# Reoville Bond Paid Off



## Rotten_Bunny (3/3/15)

First off i would like to thank @Andre Bank for the great facility that was granted to me, this was indeed what other banks can learn from. 

Second i will now spurt out the review of this here fine mod that i have been burning to do since i got my paws onto Morticia Addams. I just did not feel right doing it before then, if you know what i mean.

Then @Andre
I Blurted out a request that i really did not think anything will happen with, but you proved me wrong, you showed me that the Residents of Reoville are indeed a good and caring group of people, right down to the very last little detail. 
You coiled the Reo for me
You packaged her nicely for her journey from the sticks
You included bottles
And what blew my mind to pieces was the fact that you even threw in a battery, something never asked for.

@Andre if i could double even tripple your points for what kindness you showed me i would do it in a heartbeat.

Thank you. 

And now i am going to shut up and start vaping.

Rotten Bunny.

Vape the Planet !

Reactions: Like 7 | Winner 15 | Thanks 1


----------



## Paulie (3/3/15)

Rotten_Bunny said:


> First off i would like to thank @Andre Bank for the great facility that was granted to me, this was indeed what other banks can learn from.
> 
> Second i will now spurt out the review of this here fine mod that i have been burning to do since i got my paws onto Morticia Addams. I just did not feel right doing it before then, if you know what i mean.
> 
> ...


@Andre Well done and keep up the great work! Your a great ambassador for the Reo! and also what South Africans are like!

Reactions: Like 1 | Agree 3 | Thanks 1


----------



## Riddle (3/3/15)

Well done @Andre ... This is truly a well deserved praise.

Reactions: Like 1 | Agree 3 | Thanks 1


----------



## Andre (3/3/15)

Thank you. The absolute pleasure was all mine. And thank you for validating the trust I placed in a fellow vaper. So glad you like the Reo.

Reactions: Like 4 | Winner 7


----------



## abdul (3/3/15)

Well done guys..

Reactions: Like 2


----------



## Rotten_Bunny (3/3/15)

Andre said:


> Thank you. The absolute pleasure was all mine. And thank you for validating the trust I placed in a fellow vaper. So glad you like the Reo.

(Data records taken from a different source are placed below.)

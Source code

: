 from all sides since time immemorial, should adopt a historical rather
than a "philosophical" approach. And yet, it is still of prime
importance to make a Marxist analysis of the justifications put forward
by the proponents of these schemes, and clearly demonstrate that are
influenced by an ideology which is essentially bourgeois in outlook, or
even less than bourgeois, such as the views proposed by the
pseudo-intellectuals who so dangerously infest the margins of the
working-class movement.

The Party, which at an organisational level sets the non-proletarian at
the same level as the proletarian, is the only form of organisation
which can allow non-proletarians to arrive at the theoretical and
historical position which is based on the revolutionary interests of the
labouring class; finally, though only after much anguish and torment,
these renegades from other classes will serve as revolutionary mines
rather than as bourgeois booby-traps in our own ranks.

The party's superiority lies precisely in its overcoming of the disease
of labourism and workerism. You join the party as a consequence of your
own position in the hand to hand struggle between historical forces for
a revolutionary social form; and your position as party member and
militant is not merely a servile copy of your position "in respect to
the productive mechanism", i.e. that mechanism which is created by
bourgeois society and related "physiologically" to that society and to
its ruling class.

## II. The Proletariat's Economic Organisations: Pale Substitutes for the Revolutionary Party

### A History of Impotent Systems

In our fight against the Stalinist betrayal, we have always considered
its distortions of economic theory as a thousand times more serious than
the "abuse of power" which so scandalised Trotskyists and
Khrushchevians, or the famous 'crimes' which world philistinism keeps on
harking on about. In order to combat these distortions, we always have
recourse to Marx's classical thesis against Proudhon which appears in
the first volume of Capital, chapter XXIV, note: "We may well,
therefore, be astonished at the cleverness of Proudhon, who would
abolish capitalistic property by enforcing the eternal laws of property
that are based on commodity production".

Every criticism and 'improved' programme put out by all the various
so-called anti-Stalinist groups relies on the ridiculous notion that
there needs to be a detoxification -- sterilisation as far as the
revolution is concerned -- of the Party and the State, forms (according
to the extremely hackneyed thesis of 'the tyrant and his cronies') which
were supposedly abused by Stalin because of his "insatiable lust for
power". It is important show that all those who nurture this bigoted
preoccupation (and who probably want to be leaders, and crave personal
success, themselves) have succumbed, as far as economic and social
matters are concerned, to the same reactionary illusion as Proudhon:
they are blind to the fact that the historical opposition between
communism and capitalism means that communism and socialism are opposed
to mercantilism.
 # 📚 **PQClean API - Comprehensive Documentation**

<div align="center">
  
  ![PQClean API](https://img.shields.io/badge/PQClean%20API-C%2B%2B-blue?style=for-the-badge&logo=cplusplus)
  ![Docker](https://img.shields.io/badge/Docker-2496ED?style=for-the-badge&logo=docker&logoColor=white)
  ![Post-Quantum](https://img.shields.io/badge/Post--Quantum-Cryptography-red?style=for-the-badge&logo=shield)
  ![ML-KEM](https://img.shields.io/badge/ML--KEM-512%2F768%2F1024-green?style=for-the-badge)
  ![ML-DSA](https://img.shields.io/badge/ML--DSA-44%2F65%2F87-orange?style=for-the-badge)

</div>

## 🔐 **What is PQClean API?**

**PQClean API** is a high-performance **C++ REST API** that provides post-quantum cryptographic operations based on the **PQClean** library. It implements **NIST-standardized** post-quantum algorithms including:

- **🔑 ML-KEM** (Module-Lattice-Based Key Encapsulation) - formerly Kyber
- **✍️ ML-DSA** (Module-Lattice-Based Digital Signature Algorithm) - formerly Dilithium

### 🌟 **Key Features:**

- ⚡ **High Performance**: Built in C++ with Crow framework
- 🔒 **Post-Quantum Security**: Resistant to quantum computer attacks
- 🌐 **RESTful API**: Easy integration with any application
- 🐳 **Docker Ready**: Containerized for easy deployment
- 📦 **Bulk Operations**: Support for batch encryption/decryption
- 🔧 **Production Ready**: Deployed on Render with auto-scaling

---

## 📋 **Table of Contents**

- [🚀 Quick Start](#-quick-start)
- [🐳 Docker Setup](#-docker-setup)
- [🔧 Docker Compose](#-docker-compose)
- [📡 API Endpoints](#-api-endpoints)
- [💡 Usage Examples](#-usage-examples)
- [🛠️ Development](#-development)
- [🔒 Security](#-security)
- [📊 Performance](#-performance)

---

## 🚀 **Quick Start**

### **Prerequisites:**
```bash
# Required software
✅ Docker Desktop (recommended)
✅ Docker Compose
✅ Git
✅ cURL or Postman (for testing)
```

I Dont like the Reo at all ! I love it and want to marry it and have little Reos with it. LmAo   

Rotten Bunny.

Vape the Planet !

Reactions: Like 6 | Funny 1


----------



## Gizmo (3/3/15)

Good Job @Andre, what a super star!

Reactions: Thanks 1


----------



## annemarievdh (3/3/15)

Well, once again @Andre proofs that he is a true legend!!

Gongrats on your Reo @Rotten_Bunny 


Send while vaping on the Reo mini Thor

Reactions: Like 1 | Agree 1 | Thanks 1


----------



## Daniel (3/3/15)

Rotten_Bunny said:


> I Dont like the Reo at all ! I love it and want to marry it and have little Reos with it. LmAo



this is slightly disturbing ....

Reactions: Like 1


----------



## Andre (3/3/15)

Daniel said:


> this is slightly disturbing ....


Lol, could be a money spinner.


----------



## Rotten_Bunny (3/3/15)

Daniel said:


> this is slightly disturbing ....


Then it has served its purpose ! 

@Daniel lets talk a moment. I would like to introduce you to what we call a Reo

Rotten Bunny.

Vape the Planet !


----------



## Silver (3/3/15)

Super message @Rotten_Bunny - glad you are enjoying the Reo

@Andre, we are all very lucky to have you on this journey with us!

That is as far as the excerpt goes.